Purpose: Systemic therapy remains the cornerstone of managing advanced gastric cancer (AGC). For patients with unresectable or metastatic AGC, it is essential for extending survival and alleviating symptoms.
Current Concepts: Cytotoxic chemotherapy, historically centered on fluoropyrimidines, platinum agents, taxanes, and irinotecan, continues to form the treatment foundation. More recently, targeted agents and immune checkpoint inhibitors (ICIs) have reshaped therapeutic strategies. Combination regimens incorporating nivolumab, pembrolizumab, or tislelizumab with chemotherapy have improved outcomes in HER2-negative AGC, particularly among patients with programmed cell death-ligand 1-positive or microsatellite instability-high/deficient mismatch repair tumors. Zolbetuximab, which targets CLDN18.2, has also shown clinically meaningful benefit in CLDN18.2-positive disease.
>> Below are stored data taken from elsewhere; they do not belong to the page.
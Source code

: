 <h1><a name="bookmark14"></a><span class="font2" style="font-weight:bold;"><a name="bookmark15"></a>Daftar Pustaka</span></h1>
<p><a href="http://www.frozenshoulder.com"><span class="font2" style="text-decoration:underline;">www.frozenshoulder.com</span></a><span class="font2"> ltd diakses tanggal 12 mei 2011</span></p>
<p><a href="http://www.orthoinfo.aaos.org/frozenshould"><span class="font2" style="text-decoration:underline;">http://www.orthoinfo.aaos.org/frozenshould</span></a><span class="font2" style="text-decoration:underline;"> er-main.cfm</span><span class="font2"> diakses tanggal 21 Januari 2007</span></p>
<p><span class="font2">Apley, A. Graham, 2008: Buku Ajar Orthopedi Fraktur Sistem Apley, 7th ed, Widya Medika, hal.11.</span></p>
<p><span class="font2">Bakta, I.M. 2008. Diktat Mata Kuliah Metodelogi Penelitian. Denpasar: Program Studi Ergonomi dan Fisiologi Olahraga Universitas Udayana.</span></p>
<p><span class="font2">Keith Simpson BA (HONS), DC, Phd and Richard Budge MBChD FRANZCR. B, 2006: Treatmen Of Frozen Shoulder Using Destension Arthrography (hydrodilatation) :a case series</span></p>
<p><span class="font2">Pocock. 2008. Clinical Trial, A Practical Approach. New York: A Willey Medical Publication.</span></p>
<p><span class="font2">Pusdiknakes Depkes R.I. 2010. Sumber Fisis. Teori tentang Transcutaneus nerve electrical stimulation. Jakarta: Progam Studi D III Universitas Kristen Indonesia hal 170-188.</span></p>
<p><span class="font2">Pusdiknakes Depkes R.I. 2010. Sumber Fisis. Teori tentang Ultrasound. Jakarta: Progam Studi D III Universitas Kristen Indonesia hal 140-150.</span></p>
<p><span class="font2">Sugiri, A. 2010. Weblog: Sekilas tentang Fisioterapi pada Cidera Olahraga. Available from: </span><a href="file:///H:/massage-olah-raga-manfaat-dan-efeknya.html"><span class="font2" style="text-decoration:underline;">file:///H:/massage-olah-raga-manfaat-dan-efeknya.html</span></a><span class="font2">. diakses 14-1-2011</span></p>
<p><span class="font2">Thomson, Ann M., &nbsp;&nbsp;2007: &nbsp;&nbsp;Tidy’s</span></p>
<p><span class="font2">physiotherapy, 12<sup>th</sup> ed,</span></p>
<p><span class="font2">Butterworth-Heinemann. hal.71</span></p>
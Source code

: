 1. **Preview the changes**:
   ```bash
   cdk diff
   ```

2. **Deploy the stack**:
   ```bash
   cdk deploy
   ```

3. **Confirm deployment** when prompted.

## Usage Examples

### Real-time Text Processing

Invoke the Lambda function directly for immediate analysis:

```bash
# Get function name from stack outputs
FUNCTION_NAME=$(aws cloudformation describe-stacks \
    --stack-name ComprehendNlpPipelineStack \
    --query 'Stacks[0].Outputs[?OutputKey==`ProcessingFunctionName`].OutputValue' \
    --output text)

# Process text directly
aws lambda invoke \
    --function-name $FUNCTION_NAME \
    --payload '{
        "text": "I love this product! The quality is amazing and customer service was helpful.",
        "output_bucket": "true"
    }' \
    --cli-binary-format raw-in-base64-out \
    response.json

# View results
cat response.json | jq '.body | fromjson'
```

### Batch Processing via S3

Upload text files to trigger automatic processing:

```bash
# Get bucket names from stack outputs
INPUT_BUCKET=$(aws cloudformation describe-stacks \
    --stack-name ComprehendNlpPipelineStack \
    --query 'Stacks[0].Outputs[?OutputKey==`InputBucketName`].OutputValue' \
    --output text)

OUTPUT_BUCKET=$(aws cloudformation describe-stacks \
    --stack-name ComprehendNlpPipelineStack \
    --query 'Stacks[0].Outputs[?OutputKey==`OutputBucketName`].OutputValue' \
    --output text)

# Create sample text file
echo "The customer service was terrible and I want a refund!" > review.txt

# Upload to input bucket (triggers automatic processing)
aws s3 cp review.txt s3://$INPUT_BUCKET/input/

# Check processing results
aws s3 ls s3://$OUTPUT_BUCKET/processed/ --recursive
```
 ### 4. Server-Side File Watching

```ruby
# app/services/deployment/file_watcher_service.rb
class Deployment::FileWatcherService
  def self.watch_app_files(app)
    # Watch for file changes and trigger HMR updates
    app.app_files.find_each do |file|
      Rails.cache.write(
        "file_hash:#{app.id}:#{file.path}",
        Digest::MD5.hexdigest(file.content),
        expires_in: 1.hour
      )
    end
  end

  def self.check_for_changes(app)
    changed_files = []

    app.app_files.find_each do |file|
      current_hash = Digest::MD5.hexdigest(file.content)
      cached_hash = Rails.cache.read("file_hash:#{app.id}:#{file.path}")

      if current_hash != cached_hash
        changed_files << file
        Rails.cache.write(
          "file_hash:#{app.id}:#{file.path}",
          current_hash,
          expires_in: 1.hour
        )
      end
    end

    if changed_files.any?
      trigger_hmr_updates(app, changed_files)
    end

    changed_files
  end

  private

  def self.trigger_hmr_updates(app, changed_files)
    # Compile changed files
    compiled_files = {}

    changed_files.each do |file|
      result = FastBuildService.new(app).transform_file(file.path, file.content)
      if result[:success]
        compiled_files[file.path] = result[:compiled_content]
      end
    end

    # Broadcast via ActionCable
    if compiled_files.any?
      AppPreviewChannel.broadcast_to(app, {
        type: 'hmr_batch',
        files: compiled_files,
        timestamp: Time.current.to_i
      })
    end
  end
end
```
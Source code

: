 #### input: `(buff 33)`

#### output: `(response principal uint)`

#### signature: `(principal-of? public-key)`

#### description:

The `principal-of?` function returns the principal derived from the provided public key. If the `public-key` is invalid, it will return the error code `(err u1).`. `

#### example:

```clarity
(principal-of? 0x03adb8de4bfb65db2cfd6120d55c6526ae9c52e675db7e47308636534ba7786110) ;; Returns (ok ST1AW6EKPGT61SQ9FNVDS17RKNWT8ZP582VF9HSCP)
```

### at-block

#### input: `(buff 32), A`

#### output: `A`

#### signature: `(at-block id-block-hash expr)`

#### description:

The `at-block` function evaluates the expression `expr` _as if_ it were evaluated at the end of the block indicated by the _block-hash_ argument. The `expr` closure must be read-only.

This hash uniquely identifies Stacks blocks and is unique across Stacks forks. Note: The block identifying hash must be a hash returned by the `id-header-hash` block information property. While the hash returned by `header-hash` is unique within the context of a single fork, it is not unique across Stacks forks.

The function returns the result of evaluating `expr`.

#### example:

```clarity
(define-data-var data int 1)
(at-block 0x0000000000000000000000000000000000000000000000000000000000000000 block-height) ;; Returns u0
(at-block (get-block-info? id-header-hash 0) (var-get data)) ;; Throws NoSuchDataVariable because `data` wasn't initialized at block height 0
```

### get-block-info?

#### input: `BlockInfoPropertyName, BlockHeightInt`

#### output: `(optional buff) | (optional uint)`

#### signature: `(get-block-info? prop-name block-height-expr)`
In HER2-positive AGC, trastuzumab remains the therapeutic backbone, with findings from the KEYNOTE-811 trial supporting the addition of pembrolizumab to trastuzumab-based chemotherapy. In the second-line setting, ramucirumab plus paclitaxel is preferred, and trastuzumab deruxtecan provides benefit in previously treated HER2-positive patients. Later-line options include trifluridine/tipiracil, nivolumab, and trastuzumab deruxtecan.
Discussion and Conclusion: The treatment landscape for AGC is rapidly evolving toward biomarker-driven precision oncology. Incorporating ICIs, targeted agents, and optimized treatment strategies has transformed management and enabled more individualized, effective, and less invasive therapeutic approaches.